The voluntary, safe harbor agreements, which apply to nonfederal landowners, may cover millions of acres and create an incentive for cooperation, she said. "With these agreements there's not the fear that the government will come back asking for more."

Other voluntary options Rinkevich highlighted were candidate conservation agreements, which focus on early conservation techniques and reduce the likelihood of future federal action. Another was the High Plains Partnership, a rancher-led program that centers on preservation of four nonendangered species, while allowing the ranching community to stay economically viable.

Andy Giron, a fourth-generation New Mexican cattle rancher from Vallecitos about 40 miles west of Santa Fe, added there was far too little communication between agencies enforcing the Endangered Species Act and those directly affected by it. "We can't make a living with all these new policies and regulations," he said.

The result is that a way of life is being lost in New Mexico, as small-scale farmers and ranchers simply give up the fight and turn to new occupations with less governmental interference, Giron said. "Young generations of New Mexico ranchers no longer see this type of lifestyle as a way of making an income."

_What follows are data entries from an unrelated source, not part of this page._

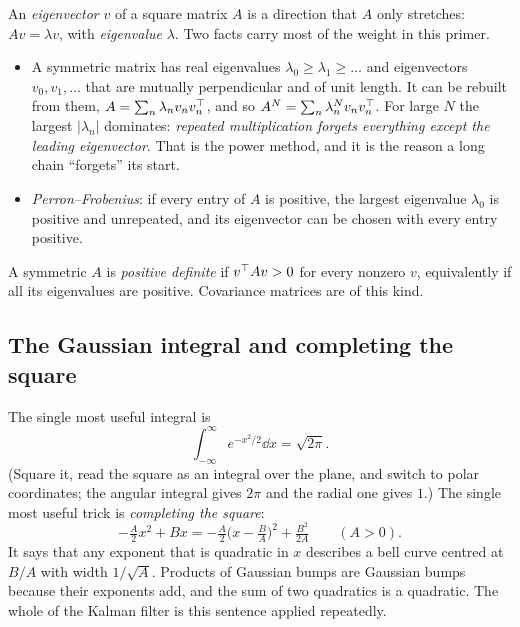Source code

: An \emph{eigenvector} $v$ of a square matrix $A$ is a direction that $A$ only stretches: $Av=\lambda v$, with
\emph{eigenvalue} $\lambda$. Two facts carry most of the weight in this primer.
\begin{itemize}
\item A symmetric matrix has real eigenvalues $\lambda_0\ge\lambda_1\ge\dots$ and eigenvectors $v_0,v_1,\dots$ that
  are mutually perpendicular and of unit length. It can be rebuilt from them, $A=\sum_n\lambda_nv_nv_n\T$, and so
  $A^N=\sum_n\lambda_n^Nv_nv_n\T$. For large $N$ the largest $|\lambda_n|$ dominates: \emph{repeated multiplication
  forgets everything except the leading eigenvector}. That is the power method, and it is the reason a long
  chain ``forgets'' its start.
\item \emph{Perron--Frobenius}: if every entry of $A$ is positive, the largest eigenvalue $\lambda_0$ is positive
  and unrepeated, and its eigenvector can be chosen with every entry positive.
\end{itemize}
A symmetric $A$ is \emph{positive definite} if $v\T Av>0$ for every nonzero $v$, equivalently if all its
eigenvalues are positive. Covariance matrices are of this kind.

\subsection{The Gaussian integral and completing the square}

The single most useful integral is
\begin{equation}\label{eq:gaussint}
  \int_{-\infty}^{\infty}e^{-x^2/2}\dd x=\sqrt{2\pi}.
\end{equation}
(Square it, read the square as an integral over the plane, and switch to polar coordinates; the angular
integral gives $2\pi$ and the radial one gives $1$.) The single most useful trick is \emph{completing the
square}:
\begin{equation}\label{eq:complete}
  -\tfrac{A}{2}x^2+Bx=-\tfrac{A}{2}\Big(x-\tfrac{B}{A}\Big)^2+\tfrac{B^2}{2A}\qquad(A>0).
\end{equation}
It says that any exponent that is quadratic in $x$ describes a bell curve centred at $B/A$ with width
$1/\sqrt A$. Products of Gaussian bumps are Gaussian bumps because their exponents add, and the sum of two
quadratics is a quadratic. The whole of the Kalman filter is this sentence applied repeatedly.

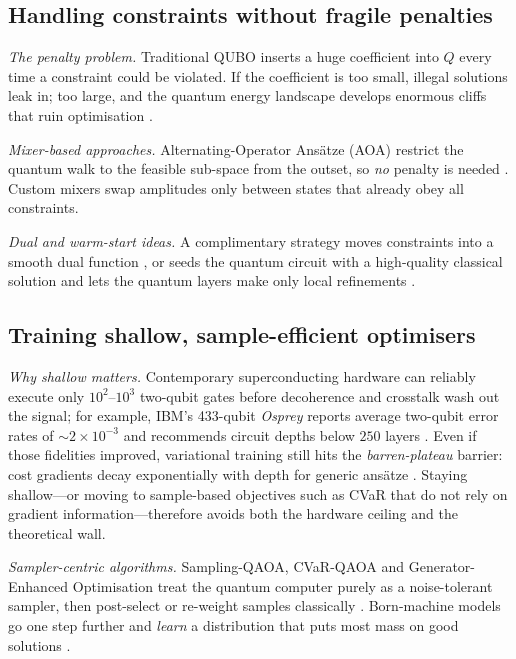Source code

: \subsection{Handling constraints without fragile penalties}

\textit{The penalty problem.}  
Traditional QUBO inserts a huge coefficient into $Q$ every time a
constraint could be violated. If the coefficient is too small, illegal
solutions leak in; too large, and the quantum energy landscape develops
enormous cliffs that ruin optimisation
\cite{kochenberger_unconstrained_2014}.

\textit{Mixer-based approaches.}  
Alternating-Operator Ansätze (AOA) restrict the quantum walk to the
feasible sub-space from the outset, so \emph{no} penalty is needed
\cite{maciejewski_design_2024,fuchs_constrained_2022}.  
Custom mixers swap amplitudes only between states that already obey
all constraints.

\textit{Dual and warm-start ideas.}  
A complimentary strategy moves constraints into a smooth dual function
\cite{gabbassov_lagrangian_2025}, or seeds the quantum circuit with a
high-quality classical solution and lets the quantum layers make only
local refinements \cite{egger_warm-starting_2021}.  


\subsection{Training shallow, sample-efficient optimisers}

\textit{Why shallow matters.}  Contemporary superconducting hardware can
reliably execute only $10^{2}$–$10^{3}$ two-qubit gates before decoherence
and crosstalk wash out the signal; for example, IBM’s 433-qubit
\emph{Osprey} reports average two-qubit error rates of
${\sim}2\times10^{-3}$ and recommends circuit depths below $250$
layers \cite{ibm_heavy_hex_2019,ibm_quantum_volume_2023}.  Even if those
fidelities improved, variational training still hits the
\emph{barren-plateau} barrier: cost gradients decay
exponentially with depth for generic ansätze \cite{cerezo_cost_2021,mcclean_barren_2018}.
Staying shallow—or moving to sample-based objectives such as CVaR that do
not rely on gradient information—therefore avoids both the hardware
ceiling and the theoretical wall.


\textit{Sampler-centric algorithms.}  
Sampling-QAOA, CVaR-QAOA and Generator-Enhanced Optimisation treat the
quantum computer purely as a noise-tolerant sampler, then
post-select or re-weight samples classically
\cite{matsuyama_sampling-based_2025,alcazar_enhancing_2024,barkoutsos_improving_2020}.  
Born-machine models go one step further and \emph{learn} a distribution
that puts most mass on good solutions
\cite{kyriienko_born_2020}.

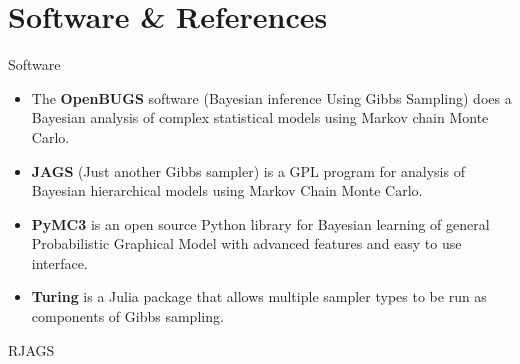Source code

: \documentclass[
  ignorenonframetext,
]{beamer}
\begin{document}
\hypertarget{software-references}{%
\section{Software \& References}\label{software-references}}

\begin{frame}{Software}
\protect\hypertarget{software}{}

\begin{itemize}
  \item The \textbf{OpenBUGS} software (Bayesian inference Using Gibbs Sampling) does a Bayesian analysis of complex statistical models using Markov chain Monte Carlo.

   \item  \textbf{JAGS} (Just another Gibbs sampler) is a GPL program for analysis of Bayesian hierarchical models using Markov Chain Monte Carlo.

  \item \textbf{PyMC3} is an open source Python library for Bayesian learning of general Probabilistic Graphical Model with advanced features and easy to use interface.

  \item \textbf{Turing} is a Julia package that allows multiple sampler types to be run as components of Gibbs sampling. 

\end{itemize}

\end{frame}

\begin{frame}{RJAGS}
\protect\hypertarget{rjags}{}

\end{frame}
\end{document}
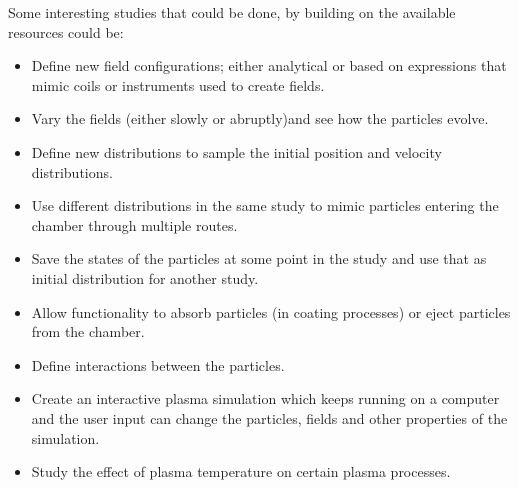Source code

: \documentclass[12pt]{article}
\begin{document}
	\noindent Some interesting studies that could be done, by building on the available resources could be:
	\begin{itemize}
		\item Define new field configurations; either analytical or based on expressions that mimic coils or instruments used to create fields.
		\item Vary the fields (either slowly or abruptly)and see how the particles evolve.
		\item Define new distributions to sample the initial position and velocity distributions.
		\item Use different distributions in the same study to mimic particles entering the chamber through multiple routes.
		\item Save the states of the particles at some point in the study and use that as initial distribution for another study.
		\item Allow functionality to absorb particles (in coating processes) or eject particles from the chamber.
		\item Define interactions between the particles.
		\item Create an interactive plasma simulation which keeps running on a computer and the user input can change the particles, fields and other properties of the simulation.
		\item Study the effect of plasma temperature on certain plasma processes.
		
	\end{itemize}
		
\end{document}
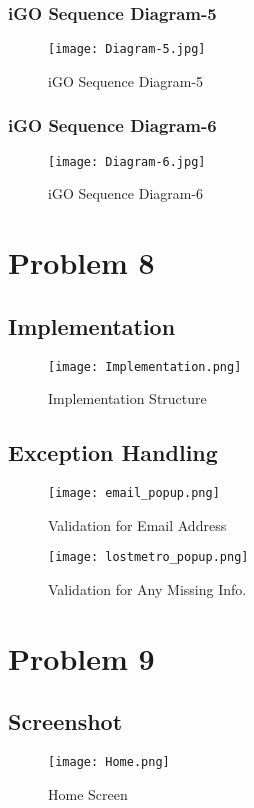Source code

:\documentclass[a4paper,12pt]{report}
\begin{document}
\subsection{iGO Sequence Diagram-5}

\begin{figure}[h!]
  \centering
   \texttt{[image: Diagram-5.jpg]}
  \caption{iGO Sequence Diagram-5}
\end{figure}

\subsection{iGO Sequence Diagram-6}

\begin{figure}[h!]
  \centering
   \texttt{[image: Diagram-6.jpg]}
  \caption{iGO Sequence Diagram-6}
\end{figure}

\chapter{Problem 8}
\section{Implementation}
\begin{figure}[h!]
  \centering
   \texttt{[image: Implementation.png]}
  \caption{Implementation Structure}
\end{figure}
\section{Exception Handling}

\begin{figure}[h!]
  \centering
   \texttt{[image: email\_popup.png]}
  \caption{Validation for Email Address}
\end{figure}

\begin{figure}[h!]
  \centering
   \texttt{[image: lostmetro\_popup.png]}
  \caption{Validation for Any Missing Info.}
\end{figure}

\chapter{Problem 9}
\section{Screenshot}
\begin{figure}[h!]
  \centering
   \texttt{[image: Home.png]}
  \caption{Home Screen}
\end{figure}
\end{document}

In New Mexico, small farms account for about 94 percent of the state's 15,200 farms, according to the latest available USDA agricultural census. But 82 percent of the state's farms earn less than $50,000 in gross annual sales, and three-fourths of those earn less than $10,000.

Small farms and ranches, which the U.S. Department of Agriculture's Agricultural Statistics Service defines as operations with less than $250,000 in gross annual sales, make up almost 92.3 percent of all farms in the United States. About one-third of the nation's 946 million acres of farmland belongs to small-scale farmers, and most of them earn only about $23,000 in net cash income annually.